From your original code it looks like you want to use 733117:91:737044, or maybe [733117:91: 737030 737044] to define time bins, and assign the Rate for each row of the timetable Data as the value of the third Data variable at that row's lower bin edge, with two hardcoded Rates for rows that fall outside those bin edges. You've got two different things in two different code snippets, but as near as I can tell, three lines do what you want.
First set up some fake data
>> dt = datetime(2007,3,14) + caldays(0:3931)';
>> tt = timetable(randn(size(dt)),'RowTimes',dt,'VariableNames',{'Value'});
Create the edges, discretize to the bin values, and add the Rate variable to the timetable.

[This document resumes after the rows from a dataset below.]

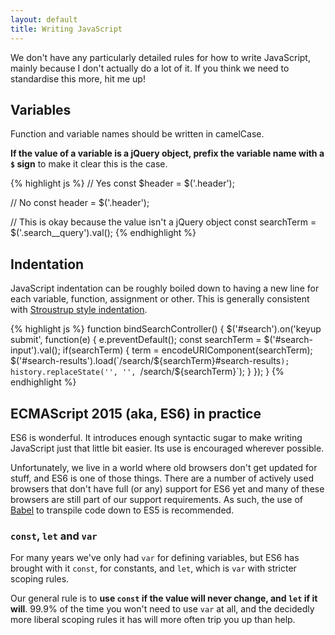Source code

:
 ```yaml
---
layout: default
title: Writing JavaScript
---
```


<aside class="aside aside--opinion">
We don't have any particularly detailed rules for how to write JavaScript, mainly because I don't actually do a lot of it. If you think we need to standardise this more, hit me up! 
</aside>

## Variables

Function and variable names should be written in camelCase.

**If the value of a variable is a jQuery object, prefix the variable name with a `$` sign** to make it clear this is the case.

{% highlight js %}
// Yes
const $header = $('.header');

// No
const header = $('.header');

// This is okay because the value isn't a jQuery object
const searchTerm = $('.search__query').val();
{% endhighlight %}

## Indentation

JavaScript indentation can be roughly boiled down to having a new line for each variable, function, assignment or other. This is generally consistent with [Stroustrup style indentation](https://en.wikipedia.org/wiki/Indent_style#Variant:_Stroustrup). 

{% highlight js %}
function bindSearchController() {
    $('#search').on('keyup submit', function(e) {
        e.preventDefault();
        const searchTerm = $('#search-input').val();
        if(searchTerm) {
            term = encodeURIComponent(searchTerm);
            $('#search-results').load(`/search/${searchTerm}#search-results`);
            history.replaceState('', '', `/search/${searchTerm}`);
        }
    });
}
{% endhighlight %}

## ECMAScript 2015 (aka, ES6) in practice

ES6 is wonderful. It introduces enough syntactic sugar to make writing JavaScript just that little bit easier. Its use is encouraged wherever possible. 

Unfortunately, we live in a world where old browsers don't get updated for stuff, and ES6 is one of those things. There are a number of actively used browsers that don't have full (or any) support for ES6 yet and many of these browsers are still part of our support requirements. As such, the use of [Babel](https://babeljs.io) to transpile code down to ES5 is recommended.

### `const`, `let` and `var`

For many years we've only had `var` for defining variables, but ES6 has brought with it `const`, for constants, and `let`, which is `var` with stricter scoping rules. 

Our general rule is to **use `const` if the value will never change, and `let` if it will**. 99.9% of the time you won't need to use `var` at all, and the decidedly more liberal scoping rules it has will more often trip you up than help.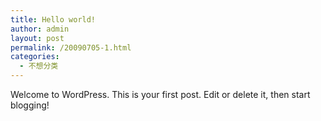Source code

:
 ```yaml
---
title: Hello world!
author: admin
layout: post
permalink: /20090705-1.html
categories:
  - 不想分类
---
```

Welcome to WordPress. This is your first post. Edit or delete it, then start blogging!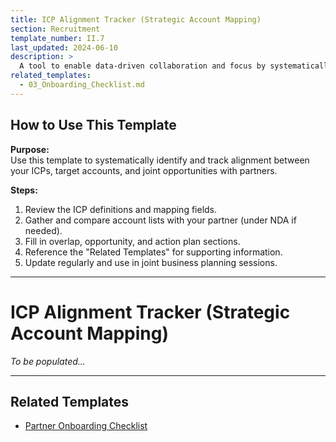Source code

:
 ```yaml
---
title: ICP Alignment Tracker (Strategic Account Mapping)
section: Recruitment
template_number: II.7
last_updated: 2024-06-10
description: >
  A tool to enable data-driven collaboration and focus by systematically identifying and tracking alignment between your ICPs, target accounts, and joint opportunities.
related_templates:
  - 03_Onboarding_Checklist.md
---
```


## How to Use This Template

**Purpose:**  
Use this template to systematically identify and track alignment between your ICPs, target accounts, and joint opportunities with partners.

**Steps:**
1. Review the ICP definitions and mapping fields.
2. Gather and compare account lists with your partner (under NDA if needed).
3. Fill in overlap, opportunity, and action plan sections.
4. Reference the "Related Templates" for supporting information.
5. Update regularly and use in joint business planning sessions.

---

# ICP Alignment Tracker (Strategic Account Mapping)

*To be populated...*

---

## Related Templates
- [Partner Onboarding Checklist](03_Onboarding_Checklist.md)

>> % binEdges = datetime([-Inf 733117:91:737044 737044 Inf],'ConvertFrom','datenum');
>> binEdges = [datetime(-Inf,0,0) datetime(2007,3,16):caldays(91):datetime(2017,12,1) datetime(2017,12,15) datetime(Inf,0,0)];
>> ttEdges = tt(binEdges(2:end-1),:)
ttEdges =
8×1 timetable
Time Value
___________ ________
16-Mar-2007 0.14403
15-Jun-2007 0.11639
14-Sep-2007 1.0293
14-Dec-2007 -0.7579
14-Mar-2008 -0.96555
13-Jun-2008 0.021778
12-Sep-2008 0.61274
12-Dec-2008 1.7534
[snip]
>> binValues = [3.686; ttEdges.Value(1:end-1); -0.329];
>> tt.Rate = discretize(tt.Time,edges,binValues)
tt =
8×2 timetable
Time Value Rate
___________ ________ _______
14-Mar-2007 -2.0342 3.686
15-Mar-2007 0.56785 3.686
16-Mar-2007 0.14403 0.14403
17-Mar-2007 -1.1699 0.14403
18-Mar-2007 0.1909 0.14403
19-Mar-2007 -0.02497 0.14403
20-Mar-2007 0.69467 0.14403
21-Mar-2007 -1.0174 0.14403
[snip]
10-Dec-2017 1.0961 -0.55113
11-Dec-2017 -1.1777 -0.55113
12-Dec-2017 0.09743 -0.55113
13-Dec-2017 -1.256 -0.55113
14-Dec-2017 -0.69425 -0.55113
15-Dec-2017 1.3073 -0.329
16-Dec-2017 -0.047647 -0.329
17-Dec-2017 0.964 -0.329
More Answers (1)
KL
on 22 Nov 2017
if Data is your timetable, you cannot just say
Data.Rate = Data{datestr(n),3} or Data.Rate = 3.686
Pre-allocate the new column first, like
Data.Rate = cell(height(Data),1);
and then use indexing inside your for-loop,
Data.Rate(k) = Data{datestr(n(k)),3}
additional tip: Use the for loop to index through another variable. For example,
for k=1:numel(DateNumber)
if DateNumber(k)...
2 Comments
Angelina
on 23 Nov 2017
KL
on 24 Nov 2017
You probably do all this without any loop, I do not have access to your variables so I didn't test the code. But something like the following should work.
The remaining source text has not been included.